The material below contains a line with "In order to" and a line with "Additional entries can". Copy exactly those two lines and all lines between them.

════════

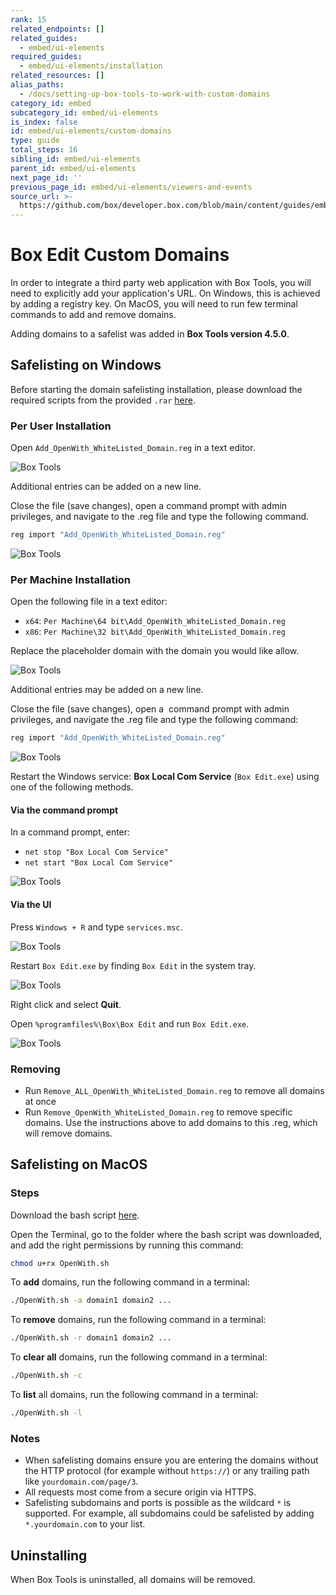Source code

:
 ```yaml
---
rank: 15
related_endpoints: []
related_guides:
  - embed/ui-elements
required_guides:
  - embed/ui-elements/installation
related_resources: []
alias_paths:
  - /docs/setting-up-box-tools-to-work-with-custom-domains
category_id: embed
subcategory_id: embed/ui-elements
is_index: false
id: embed/ui-elements/custom-domains
type: guide
total_steps: 16
sibling_id: embed/ui-elements
parent_id: embed/ui-elements
next_page_id: ''
previous_page_id: embed/ui-elements/viewers-and-events
source_url: >-
  https://github.com/box/developer.box.com/blob/main/content/guides/embed/ui-elements/custom-domains.md
---
```

# Box Edit Custom Domains

In order to integrate a third party web application with Box Tools, you will
need to explicitly add your application's URL. On Windows, this is achieved by
adding a registry key. On MacOS, you will need to run few terminal commands to
add and remove domains.

<Message>

Adding domains to a safelist was added in **Box Tools version 4.5.0**.

</Message>

## Safelisting on Windows

Before starting the domain safelisting installation, please download the
required scripts from the provided `.rar`
[here](https://cloud.box.com/s/kvc9cysgq1y2yldpvciwlpt7093ho78l).

### Per User Installation

Open `Add_OpenWith_WhiteListed_Domain.reg` in a text editor.

<ImageFrame border>

![Box Tools](./images/box-tools-1.png)

</ImageFrame>

<Message>

Additional entries can be added on a new line.

</Message>

Close the file (save changes), open a command prompt with admin privileges, and
navigate to the .reg file and type the following command.

```sh
reg import "Add_OpenWith_WhiteListed_Domain.reg"
```

<ImageFrame border>

![Box Tools](./images/box-tools-3.png)

</ImageFrame>

### Per Machine Installation

Open the following file in a text editor:

* `x64`: `Per Machine\64 bit\Add_OpenWith_WhiteListed_Domain.reg`
* `x86`: `Per Machine\32 bit\Add_OpenWith_WhiteListed_Domain.reg`

Replace the placeholder domain with the domain you would like allow.

<ImageFrame border>

![Box Tools](./images/box-tools-4.png)

</ImageFrame>

<Message>

Additional entries may be added on a new line.

</Message>

Close the file (save changes), open a  command prompt with admin privileges, and
navigate the .reg file and type the following command:

```sh
reg import "Add_OpenWith_WhiteListed_Domain.reg"
```

<ImageFrame border>

![Box Tools](./images/box-tools-6.png)

</ImageFrame>

Restart the Windows service: **Box Local Com Service** (`Box Edit.exe`) using
one of the following methods.

#### Via the command prompt

In a command prompt, enter:

* `net stop "Box Local Com Service"`
* `net start "Box Local Com Service"`

<ImageFrame border>

![Box Tools](./images/box-tools-7.png)

</ImageFrame>

#### Via the UI

Press `Windows + R` and type `services.msc`.

<ImageFrame border>

![Box Tools](./images/box-tools-8.png)

</ImageFrame>

Restart `Box Edit.exe` by finding `Box Edit` in the system tray.

<ImageFrame border>

![Box Tools](./images/box-tools-9.png)

</ImageFrame>

Right click and select **Quit**.

Open `%programfiles%\Box\Box Edit` and run `Box Edit.exe`.

<ImageFrame border>

![Box Tools](./images/box-tools-10.png)

</ImageFrame>

### Removing

* Run `Remove_ALL_OpenWith_WhiteListed_Domain.reg` to remove all domains at once
* Run `Remove_OpenWith_WhiteListed_Domain.reg` to remove specific domains. Use the instructions above to add domains to this .reg, which will remove domains.

## Safelisting on MacOS

### Steps

Download the bash script
[here](https://cloud.box.com/s/z5qhc7rts6mzrhzfx6cpxeb5ed4ve5u6).

Open the Terminal, go to the folder where the bash script was downloaded, and
add the right permissions by running this command:

```sh
chmod u+rx OpenWith.sh
```

To **add** domains, run the following command in a terminal:

```sh
./OpenWith.sh -a domain1 domain2 ...
```

To **remove** domains, run the following command in a terminal:

```sh
./OpenWith.sh -r domain1 domain2 ...
```

To **clear all** domains, run the following command in a
terminal:

```sh
./OpenWith.sh -c
```

To **list** all domains, run the following command in a terminal:

```sh
./OpenWith.sh -l
```

### Notes

* When safelisting domains ensure you are entering the domains without the HTTP protocol (for example without `https://`) or any trailing path like `yourdomain.com/page/3`.
* All requests most come from a secure origin via HTTPS.
* Safelisting subdomains and ports is possible as the wildcard `*` is supported. For example, all subdomains could be safelisted by adding `*.yourdomain.com` to your list.

## Uninstalling

When Box Tools is uninstalled, all domains will be removed.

════════

** Solution to the exercise **
In order to integrate a third party web application with Box Tools, you will
need to explicitly add your application's URL. On Windows, this is achieved by
adding a registry key. On MacOS, you will need to run few terminal commands to
add and remove domains.

<Message>

Adding domains to a safelist was added in **Box Tools version 4.5.0**.

</Message>

## Safelisting on Windows

Before starting the domain safelisting installation, please download the
required scripts from the provided `.rar`
[here](https://cloud.box.com/s/kvc9cysgq1y2yldpvciwlpt7093ho78l).

### Per User Installation

Open `Add_OpenWith_WhiteListed_Domain.reg` in a text editor.

<ImageFrame border>

![Box Tools](./images/box-tools-1.png)

</ImageFrame>

<Message>

Additional entries can be added on a new line.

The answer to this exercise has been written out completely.